For years, Jenkins had been grooming Perkins as his political successor.
"To Jenkins, Perkins was like a son, and the feeling was and is mutual,"
wrote former Jenkins staffer Christopher Tidmore. In 1996 Perkins cut
his teeth as the manager of Jenkins's campaign for US Senate. It was
during that campaign that, in an attempt to consolidate the support of
Louisiana's conservative base, Perkins paid David Duke $82,000 for his
mailing list. After Jenkins was defeated by his Democratic opponent,
Mary Landrieu, he contested the election. But during the contest period,
Perkins's surreptitious payment to Duke was exposed through an
investigation conducted by the FEC, which fined the Jenkins campaign.
Six years later, in 2002, Perkins embarked on a campaign to avenge his
mentor's defeat by running for the US Senate himself. But Perkins was
dogged with questions about his involvement with David Duke. Perkins
issued a flat denial that he had ever had anything to do with Duke, and
he denounced him for good measure. Unfortunately, Perkins's signature
was on the document authorizing the purchase of Duke's list. Perkins's
dalliance with the racist Council of Conservative Citizens in the run-up
to his campaign also illuminates the seamy underside of his political
associations. Despite endorsements from James Dobson and a host of
prominent CNP members, Perkins was not even the leading Republican in
the senatorial race.
In the wake of his defeat, with Dobson's blessing, Perkins moved to
Washington to head the Family Research Council. In a closed meeting at
the Plaza Hotel in New York City during the Republican National
Convention in August 2004, an alliance drawing in Frist was sealed.
Perkins's associates at the CNP presented the Senate majority leader
with its "Thomas Jefferson Award." The grateful Frist declared, "The
destiny of the nation is on the shoulders of the conservative movement."
On Justice Sunday, Perkins introduced Frist as "a friend of the family."
"I don't think it's radical to ask senators to vote," Frist said from a
giant screen above the audience. "Only in the United States Senate could
it be considered a devastating option to allow a vote." His face then
disappeared, and Perkins returned onstage to urge viewers to call their
senators.
>>>>But there is more at stake here than the fate of the filibuster. With
Justice Sunday, *Perkins's ambition to become a national conservative
leader was ratified; *Bill Frist's presidential campaign for 2008 was
advanced with the Christian right; and* the faithful were imbued with the
notion that they are being victimized by liberal Democratic evildoers. <<<<
This article can be found on the web at:
http://www.thenation.com/doc/20050509/blumenthal
*****For more information on Tony Perkins, his agenda, and how his powerful influence in the White House and with the Christian Right affects you and the coming election.

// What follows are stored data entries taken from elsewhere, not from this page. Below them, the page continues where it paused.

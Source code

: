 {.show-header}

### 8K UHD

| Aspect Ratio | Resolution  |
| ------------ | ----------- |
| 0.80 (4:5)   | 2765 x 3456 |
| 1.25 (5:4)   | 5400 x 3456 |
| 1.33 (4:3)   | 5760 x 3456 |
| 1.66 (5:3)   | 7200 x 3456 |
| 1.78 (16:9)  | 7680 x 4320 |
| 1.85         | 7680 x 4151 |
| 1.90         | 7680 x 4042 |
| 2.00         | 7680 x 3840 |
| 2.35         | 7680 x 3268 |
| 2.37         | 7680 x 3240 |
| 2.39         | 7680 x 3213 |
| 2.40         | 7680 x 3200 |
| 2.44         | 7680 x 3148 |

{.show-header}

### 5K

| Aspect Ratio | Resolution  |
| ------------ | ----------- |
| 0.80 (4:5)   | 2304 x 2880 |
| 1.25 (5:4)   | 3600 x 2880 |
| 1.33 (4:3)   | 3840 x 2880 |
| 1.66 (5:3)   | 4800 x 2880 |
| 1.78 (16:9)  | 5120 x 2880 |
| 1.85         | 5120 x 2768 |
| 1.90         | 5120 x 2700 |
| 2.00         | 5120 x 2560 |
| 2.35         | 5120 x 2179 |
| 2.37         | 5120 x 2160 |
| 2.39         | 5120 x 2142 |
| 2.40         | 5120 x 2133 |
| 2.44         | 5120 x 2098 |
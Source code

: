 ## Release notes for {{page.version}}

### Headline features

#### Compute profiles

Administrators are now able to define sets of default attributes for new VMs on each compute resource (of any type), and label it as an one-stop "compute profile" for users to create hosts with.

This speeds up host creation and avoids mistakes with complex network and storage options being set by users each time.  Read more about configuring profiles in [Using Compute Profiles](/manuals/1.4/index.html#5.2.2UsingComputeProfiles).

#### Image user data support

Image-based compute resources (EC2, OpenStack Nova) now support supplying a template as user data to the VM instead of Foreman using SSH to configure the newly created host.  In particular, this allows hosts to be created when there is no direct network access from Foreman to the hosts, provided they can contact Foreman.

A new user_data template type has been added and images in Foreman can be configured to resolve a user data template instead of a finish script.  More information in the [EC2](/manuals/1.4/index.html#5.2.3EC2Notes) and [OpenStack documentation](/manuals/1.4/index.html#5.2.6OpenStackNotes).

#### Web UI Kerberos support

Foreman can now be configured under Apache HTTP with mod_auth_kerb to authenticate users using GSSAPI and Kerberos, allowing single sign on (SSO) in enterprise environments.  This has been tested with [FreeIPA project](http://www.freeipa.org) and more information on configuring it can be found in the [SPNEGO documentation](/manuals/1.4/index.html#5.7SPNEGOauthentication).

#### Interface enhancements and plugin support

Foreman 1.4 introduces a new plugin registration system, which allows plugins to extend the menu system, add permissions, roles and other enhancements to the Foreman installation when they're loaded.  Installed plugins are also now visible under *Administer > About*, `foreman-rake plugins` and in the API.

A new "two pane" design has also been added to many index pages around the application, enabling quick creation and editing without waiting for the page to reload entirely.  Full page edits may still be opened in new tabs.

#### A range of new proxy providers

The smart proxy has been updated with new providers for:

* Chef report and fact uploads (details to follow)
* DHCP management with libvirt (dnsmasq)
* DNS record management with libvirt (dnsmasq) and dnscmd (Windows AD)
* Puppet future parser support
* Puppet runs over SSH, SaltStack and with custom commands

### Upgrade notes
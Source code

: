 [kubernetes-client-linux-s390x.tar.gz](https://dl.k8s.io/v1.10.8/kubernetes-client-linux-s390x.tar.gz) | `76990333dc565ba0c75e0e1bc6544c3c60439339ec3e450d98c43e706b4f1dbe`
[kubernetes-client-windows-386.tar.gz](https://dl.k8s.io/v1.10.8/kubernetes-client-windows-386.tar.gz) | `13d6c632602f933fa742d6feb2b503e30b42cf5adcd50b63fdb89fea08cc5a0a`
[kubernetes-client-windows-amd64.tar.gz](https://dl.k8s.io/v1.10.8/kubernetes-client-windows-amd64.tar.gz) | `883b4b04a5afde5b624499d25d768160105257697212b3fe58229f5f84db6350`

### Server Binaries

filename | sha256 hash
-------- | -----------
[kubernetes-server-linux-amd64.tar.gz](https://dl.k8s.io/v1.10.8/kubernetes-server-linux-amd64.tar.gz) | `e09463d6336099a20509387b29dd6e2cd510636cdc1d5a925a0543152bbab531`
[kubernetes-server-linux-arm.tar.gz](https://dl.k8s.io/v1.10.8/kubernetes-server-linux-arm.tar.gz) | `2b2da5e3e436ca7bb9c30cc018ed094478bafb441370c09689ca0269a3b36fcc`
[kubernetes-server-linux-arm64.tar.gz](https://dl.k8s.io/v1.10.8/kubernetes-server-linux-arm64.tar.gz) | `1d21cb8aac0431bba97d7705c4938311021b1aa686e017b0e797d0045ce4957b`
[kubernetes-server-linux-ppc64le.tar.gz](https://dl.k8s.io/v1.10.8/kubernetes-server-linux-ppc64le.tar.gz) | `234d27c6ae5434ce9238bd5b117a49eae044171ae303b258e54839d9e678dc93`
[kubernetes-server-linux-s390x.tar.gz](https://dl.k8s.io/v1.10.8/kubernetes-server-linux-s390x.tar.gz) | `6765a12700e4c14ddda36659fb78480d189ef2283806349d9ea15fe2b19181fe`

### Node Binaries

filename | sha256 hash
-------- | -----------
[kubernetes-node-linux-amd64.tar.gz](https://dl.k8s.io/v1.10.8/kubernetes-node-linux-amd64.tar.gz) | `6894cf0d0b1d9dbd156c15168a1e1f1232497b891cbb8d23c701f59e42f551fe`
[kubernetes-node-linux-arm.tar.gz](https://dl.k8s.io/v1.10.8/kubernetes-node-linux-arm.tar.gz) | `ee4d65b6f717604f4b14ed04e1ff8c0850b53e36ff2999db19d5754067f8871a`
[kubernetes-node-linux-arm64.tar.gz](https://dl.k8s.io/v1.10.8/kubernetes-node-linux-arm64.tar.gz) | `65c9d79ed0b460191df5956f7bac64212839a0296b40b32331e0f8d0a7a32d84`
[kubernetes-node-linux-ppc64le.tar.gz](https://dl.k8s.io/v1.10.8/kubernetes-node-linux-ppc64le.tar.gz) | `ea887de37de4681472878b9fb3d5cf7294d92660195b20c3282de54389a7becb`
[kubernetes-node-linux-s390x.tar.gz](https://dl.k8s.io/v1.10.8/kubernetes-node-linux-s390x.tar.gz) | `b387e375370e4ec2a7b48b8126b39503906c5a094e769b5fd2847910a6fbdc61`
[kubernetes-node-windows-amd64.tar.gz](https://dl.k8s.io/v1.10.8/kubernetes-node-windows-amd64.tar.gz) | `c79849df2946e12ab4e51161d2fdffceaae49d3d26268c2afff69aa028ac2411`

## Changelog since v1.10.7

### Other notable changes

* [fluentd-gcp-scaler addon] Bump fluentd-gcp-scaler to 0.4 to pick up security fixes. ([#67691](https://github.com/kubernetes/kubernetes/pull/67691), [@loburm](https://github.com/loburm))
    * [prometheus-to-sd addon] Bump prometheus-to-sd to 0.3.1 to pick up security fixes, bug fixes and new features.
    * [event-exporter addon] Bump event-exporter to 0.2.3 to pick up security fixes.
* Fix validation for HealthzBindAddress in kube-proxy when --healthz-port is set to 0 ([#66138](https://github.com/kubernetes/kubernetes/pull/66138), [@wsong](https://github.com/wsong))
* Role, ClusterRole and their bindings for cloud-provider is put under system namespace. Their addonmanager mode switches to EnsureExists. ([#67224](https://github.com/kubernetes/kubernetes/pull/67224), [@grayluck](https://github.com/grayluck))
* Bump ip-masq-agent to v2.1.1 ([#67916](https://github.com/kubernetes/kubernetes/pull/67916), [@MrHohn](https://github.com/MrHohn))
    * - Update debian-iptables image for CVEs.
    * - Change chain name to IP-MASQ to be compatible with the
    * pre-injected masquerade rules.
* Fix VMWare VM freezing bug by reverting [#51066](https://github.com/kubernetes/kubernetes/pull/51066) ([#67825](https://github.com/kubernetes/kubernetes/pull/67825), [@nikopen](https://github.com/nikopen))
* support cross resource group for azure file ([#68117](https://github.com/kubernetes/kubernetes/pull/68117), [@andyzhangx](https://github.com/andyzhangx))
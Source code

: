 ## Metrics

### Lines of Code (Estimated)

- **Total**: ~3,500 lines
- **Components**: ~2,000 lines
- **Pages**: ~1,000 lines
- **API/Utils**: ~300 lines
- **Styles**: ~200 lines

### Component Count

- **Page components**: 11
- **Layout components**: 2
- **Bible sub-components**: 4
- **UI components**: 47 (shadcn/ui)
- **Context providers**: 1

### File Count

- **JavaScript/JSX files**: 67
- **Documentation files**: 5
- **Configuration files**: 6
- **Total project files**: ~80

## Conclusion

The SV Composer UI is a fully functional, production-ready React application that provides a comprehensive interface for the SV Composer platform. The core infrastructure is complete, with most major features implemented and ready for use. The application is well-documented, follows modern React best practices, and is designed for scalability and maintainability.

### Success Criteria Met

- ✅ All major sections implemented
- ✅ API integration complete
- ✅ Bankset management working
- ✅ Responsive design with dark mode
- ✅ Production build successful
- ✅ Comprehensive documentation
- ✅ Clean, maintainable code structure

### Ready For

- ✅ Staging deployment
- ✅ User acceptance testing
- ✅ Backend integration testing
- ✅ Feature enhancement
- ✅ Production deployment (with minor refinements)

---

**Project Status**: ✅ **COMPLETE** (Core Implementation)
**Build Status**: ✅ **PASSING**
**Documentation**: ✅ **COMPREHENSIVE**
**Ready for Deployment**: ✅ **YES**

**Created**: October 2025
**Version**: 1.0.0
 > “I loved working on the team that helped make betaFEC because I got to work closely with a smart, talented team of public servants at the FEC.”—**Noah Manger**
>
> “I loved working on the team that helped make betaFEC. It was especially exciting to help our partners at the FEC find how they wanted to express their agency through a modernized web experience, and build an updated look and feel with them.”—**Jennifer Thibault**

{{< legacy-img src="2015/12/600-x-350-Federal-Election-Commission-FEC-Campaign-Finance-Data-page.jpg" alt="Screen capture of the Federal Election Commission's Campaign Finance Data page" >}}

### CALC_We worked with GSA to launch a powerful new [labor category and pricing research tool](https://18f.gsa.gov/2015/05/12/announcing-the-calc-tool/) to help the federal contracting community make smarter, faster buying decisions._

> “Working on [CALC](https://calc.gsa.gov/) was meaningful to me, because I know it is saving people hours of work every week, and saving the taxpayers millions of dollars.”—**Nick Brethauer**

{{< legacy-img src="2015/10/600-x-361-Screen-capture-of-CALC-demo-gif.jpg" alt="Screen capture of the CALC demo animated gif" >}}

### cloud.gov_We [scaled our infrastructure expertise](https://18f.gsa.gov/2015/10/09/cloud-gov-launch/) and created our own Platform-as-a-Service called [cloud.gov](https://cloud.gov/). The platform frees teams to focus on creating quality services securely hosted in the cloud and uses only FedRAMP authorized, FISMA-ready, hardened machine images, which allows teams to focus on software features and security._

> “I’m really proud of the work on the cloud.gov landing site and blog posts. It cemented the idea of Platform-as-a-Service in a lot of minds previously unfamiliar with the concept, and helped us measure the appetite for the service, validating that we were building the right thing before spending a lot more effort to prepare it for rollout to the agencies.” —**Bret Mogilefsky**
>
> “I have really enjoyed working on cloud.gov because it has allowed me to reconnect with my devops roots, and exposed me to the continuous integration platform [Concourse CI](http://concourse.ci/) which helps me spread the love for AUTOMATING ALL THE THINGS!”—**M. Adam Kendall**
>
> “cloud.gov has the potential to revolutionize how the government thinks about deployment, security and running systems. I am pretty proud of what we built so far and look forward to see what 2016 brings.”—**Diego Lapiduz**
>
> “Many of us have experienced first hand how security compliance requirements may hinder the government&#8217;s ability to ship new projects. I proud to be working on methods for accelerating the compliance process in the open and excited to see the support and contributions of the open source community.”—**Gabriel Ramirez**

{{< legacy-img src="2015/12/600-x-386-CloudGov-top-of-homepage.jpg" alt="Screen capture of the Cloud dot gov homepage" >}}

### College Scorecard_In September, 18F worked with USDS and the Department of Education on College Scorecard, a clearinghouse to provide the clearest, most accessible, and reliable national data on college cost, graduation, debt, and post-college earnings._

http://www.defconamerica.org/meet-the-religious-right/tony-perkins.html check out the left sidebar for other major leaders of this powerful organization. I will post on some of them later.
4 Comments:
At Sunday, June 04, 2006 9:32:00 PM , David Cho said...
It's a very fair and good article.
Al Mohler's part in Justice Sunday is interesting. His good friend John MacArthur, who is my former pastor preaches against "moralism." But I guess his repudiation of political activism is only in name.
I used to support the Religious Right for many years, but it has changed.
You mention the Zionist and Christian "Reconstructionists." I don't know exactly what that means. Are you talking about Christian Zionism?
At Monday, June 05, 2006 1:43:00 AM , Marty said...
For a wealth of information on this subject see Dr. Bruce Prescott's blog:
http://mainstreambaptist.blogspot.com/
Another resource is Talk To Action:
http://www.talk2action.org/
At Monday, June 05, 2006 4:29:00 AM , Endorendil said...
The remedy for the Religious Right is the Religious Left. We need principled people in politics, and that includes religious people.
At Tuesday, June 06, 2006 10:31:00 AM , Granny said...
I should have responded to David in a comment as well as email. I sent him links on the Reconstructionists.